- Work to be completed:
Tell how many lines in the following entries include the word "ResetTimeCreatedGreaterThanOrEqualTo", giving the figure alone.

- Exercise data:
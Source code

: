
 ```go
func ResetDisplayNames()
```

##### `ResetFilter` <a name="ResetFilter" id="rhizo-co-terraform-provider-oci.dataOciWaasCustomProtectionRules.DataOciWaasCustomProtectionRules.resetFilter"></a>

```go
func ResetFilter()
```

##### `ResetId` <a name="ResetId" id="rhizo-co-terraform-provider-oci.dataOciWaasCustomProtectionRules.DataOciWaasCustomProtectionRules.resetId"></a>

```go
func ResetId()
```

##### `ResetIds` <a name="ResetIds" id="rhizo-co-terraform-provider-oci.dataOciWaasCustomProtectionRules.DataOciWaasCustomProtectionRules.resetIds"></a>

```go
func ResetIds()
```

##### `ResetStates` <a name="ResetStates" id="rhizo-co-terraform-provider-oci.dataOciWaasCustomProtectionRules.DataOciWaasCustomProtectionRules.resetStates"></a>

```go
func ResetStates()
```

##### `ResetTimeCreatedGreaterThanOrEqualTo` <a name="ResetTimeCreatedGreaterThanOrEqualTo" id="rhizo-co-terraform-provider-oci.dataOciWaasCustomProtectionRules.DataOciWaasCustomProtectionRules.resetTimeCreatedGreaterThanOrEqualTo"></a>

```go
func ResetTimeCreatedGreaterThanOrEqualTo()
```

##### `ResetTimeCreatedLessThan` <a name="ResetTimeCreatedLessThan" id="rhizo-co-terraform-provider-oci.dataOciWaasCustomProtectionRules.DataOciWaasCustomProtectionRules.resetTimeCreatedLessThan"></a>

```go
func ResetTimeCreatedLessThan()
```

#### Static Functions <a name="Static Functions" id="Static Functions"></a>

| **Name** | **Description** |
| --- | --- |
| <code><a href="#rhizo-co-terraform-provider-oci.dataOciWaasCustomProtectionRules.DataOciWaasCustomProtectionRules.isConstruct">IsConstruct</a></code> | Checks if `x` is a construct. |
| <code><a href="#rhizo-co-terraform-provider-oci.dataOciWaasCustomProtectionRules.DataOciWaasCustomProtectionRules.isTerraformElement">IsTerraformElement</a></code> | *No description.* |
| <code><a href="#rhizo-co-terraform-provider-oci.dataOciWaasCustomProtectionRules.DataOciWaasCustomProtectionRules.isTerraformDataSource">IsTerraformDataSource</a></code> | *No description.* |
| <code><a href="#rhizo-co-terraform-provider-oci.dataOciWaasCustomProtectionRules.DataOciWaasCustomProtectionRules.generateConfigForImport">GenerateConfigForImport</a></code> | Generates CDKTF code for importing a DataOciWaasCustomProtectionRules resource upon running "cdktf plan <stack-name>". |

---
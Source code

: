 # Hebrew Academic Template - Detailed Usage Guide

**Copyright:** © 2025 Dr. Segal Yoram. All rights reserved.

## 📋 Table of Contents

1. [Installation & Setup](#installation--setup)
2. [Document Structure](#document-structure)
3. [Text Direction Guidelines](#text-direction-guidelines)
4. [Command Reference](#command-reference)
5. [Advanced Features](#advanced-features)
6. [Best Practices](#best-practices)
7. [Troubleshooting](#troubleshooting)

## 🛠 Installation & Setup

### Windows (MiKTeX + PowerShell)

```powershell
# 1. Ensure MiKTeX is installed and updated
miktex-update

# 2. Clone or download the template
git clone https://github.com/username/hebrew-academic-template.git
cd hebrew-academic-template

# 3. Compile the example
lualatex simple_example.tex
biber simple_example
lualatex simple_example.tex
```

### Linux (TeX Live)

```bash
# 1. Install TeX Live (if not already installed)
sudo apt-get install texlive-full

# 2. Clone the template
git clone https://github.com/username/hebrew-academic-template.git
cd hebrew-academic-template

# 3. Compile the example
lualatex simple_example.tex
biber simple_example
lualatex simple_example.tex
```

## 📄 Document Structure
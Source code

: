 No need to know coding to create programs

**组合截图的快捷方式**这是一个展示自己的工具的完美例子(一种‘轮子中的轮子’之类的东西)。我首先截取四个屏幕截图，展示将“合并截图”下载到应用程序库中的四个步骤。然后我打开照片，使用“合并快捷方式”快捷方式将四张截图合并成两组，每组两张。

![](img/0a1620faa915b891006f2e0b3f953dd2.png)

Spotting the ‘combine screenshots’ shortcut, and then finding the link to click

- Exercise answer:
2